[Task requirements] Pick out each line below containing "Vérifier".

[Material provided]
----

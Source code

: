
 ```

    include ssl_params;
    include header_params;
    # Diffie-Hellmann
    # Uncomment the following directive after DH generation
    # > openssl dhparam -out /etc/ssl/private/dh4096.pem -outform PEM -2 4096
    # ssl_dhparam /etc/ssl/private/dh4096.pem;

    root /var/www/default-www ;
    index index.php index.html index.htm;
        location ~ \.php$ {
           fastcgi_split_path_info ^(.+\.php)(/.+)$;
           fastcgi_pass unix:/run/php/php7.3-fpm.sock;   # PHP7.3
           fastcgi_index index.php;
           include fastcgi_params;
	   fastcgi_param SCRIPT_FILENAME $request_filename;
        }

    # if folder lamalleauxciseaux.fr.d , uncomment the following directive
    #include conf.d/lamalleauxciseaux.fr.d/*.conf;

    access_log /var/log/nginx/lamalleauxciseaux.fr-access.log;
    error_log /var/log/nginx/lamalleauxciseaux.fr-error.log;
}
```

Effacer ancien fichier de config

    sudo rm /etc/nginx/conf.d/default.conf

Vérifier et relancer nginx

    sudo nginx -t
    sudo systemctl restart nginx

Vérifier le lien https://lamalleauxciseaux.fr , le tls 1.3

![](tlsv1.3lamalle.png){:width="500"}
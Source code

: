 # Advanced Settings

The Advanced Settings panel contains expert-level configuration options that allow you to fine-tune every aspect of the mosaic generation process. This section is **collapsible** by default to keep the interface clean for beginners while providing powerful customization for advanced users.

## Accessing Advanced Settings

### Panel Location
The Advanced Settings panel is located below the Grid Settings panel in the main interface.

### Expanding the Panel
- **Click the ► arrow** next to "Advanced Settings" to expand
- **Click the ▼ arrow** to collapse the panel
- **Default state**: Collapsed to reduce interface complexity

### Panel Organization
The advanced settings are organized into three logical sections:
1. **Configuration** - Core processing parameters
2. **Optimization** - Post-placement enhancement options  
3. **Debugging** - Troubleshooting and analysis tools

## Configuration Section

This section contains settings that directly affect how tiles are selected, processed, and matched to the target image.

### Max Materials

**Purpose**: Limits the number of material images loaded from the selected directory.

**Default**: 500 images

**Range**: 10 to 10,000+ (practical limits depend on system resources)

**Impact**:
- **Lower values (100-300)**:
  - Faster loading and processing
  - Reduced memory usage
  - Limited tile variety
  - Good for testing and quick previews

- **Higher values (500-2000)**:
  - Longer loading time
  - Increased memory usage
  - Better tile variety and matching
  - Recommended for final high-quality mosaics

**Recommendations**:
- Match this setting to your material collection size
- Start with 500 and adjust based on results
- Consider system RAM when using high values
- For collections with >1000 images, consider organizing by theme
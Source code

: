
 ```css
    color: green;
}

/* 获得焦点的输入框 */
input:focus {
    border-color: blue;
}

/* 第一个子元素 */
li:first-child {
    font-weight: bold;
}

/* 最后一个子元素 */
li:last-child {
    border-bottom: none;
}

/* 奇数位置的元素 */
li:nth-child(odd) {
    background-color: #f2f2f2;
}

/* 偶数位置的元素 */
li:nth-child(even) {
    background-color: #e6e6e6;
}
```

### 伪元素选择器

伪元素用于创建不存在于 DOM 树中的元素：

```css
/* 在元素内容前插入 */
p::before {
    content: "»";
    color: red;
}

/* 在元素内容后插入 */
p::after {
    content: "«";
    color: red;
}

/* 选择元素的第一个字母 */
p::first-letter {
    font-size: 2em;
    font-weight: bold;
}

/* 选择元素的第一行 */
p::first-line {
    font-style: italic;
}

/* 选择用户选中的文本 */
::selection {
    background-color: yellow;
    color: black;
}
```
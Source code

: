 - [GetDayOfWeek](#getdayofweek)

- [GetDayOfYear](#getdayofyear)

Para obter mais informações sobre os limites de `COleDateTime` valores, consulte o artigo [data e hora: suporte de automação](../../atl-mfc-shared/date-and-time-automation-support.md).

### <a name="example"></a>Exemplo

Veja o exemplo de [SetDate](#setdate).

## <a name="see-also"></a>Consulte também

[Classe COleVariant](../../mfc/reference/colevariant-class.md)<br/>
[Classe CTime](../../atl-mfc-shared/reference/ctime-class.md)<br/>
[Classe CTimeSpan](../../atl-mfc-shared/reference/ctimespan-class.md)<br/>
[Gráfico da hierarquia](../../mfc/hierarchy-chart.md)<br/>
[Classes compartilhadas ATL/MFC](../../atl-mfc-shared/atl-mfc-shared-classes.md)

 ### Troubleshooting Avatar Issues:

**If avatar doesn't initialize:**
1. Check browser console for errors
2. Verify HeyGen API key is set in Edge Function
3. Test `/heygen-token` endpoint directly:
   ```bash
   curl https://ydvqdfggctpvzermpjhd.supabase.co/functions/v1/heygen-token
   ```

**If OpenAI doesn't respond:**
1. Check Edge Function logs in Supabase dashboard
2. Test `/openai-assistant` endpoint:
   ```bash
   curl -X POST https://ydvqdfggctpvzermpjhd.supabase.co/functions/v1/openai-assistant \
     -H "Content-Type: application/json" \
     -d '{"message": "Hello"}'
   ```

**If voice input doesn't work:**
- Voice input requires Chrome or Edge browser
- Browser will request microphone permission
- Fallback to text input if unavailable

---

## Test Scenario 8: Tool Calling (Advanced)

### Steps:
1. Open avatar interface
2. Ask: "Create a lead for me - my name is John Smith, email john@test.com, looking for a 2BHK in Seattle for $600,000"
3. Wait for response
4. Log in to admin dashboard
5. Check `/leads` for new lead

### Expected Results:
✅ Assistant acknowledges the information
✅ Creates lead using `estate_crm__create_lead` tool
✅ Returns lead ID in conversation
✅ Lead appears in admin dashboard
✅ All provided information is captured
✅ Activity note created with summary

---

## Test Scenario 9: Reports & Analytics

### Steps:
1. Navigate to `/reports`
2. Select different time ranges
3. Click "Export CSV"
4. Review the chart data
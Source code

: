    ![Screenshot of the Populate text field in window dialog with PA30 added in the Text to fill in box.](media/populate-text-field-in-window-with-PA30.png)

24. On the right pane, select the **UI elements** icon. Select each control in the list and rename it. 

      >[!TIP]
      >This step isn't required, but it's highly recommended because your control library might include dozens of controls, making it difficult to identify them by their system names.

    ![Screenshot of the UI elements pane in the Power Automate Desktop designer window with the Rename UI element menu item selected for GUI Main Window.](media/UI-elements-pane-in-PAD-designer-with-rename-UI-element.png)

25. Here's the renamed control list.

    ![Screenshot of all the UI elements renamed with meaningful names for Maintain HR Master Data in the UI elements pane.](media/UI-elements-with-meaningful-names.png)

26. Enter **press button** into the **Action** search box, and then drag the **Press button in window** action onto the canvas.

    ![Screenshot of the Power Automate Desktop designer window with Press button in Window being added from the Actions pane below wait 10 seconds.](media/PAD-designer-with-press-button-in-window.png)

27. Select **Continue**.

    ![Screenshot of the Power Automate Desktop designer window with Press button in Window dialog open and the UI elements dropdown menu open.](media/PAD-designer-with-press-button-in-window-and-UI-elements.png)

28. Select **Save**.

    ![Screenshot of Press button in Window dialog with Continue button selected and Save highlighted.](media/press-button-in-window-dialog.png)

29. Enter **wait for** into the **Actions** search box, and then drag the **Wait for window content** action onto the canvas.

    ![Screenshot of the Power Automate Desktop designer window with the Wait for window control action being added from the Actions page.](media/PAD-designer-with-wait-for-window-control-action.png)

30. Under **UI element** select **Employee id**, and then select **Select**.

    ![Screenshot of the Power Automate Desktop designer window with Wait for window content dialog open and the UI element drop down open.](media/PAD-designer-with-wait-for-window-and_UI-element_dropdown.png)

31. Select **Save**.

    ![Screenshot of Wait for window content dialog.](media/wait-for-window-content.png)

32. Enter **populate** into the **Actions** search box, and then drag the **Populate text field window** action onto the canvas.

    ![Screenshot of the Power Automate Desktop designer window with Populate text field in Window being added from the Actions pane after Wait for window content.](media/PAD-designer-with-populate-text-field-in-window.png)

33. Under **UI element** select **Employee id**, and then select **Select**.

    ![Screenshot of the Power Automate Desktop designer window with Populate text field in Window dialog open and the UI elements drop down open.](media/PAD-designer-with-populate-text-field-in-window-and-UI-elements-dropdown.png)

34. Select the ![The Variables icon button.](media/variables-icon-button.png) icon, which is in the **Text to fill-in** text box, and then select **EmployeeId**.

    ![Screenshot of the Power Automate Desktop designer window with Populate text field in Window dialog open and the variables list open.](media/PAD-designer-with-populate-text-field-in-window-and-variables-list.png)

----

[Answer below]
Vérifier et relancer nginx
Vérifier le lien https://lamalleauxciseaux.fr , le tls 1.3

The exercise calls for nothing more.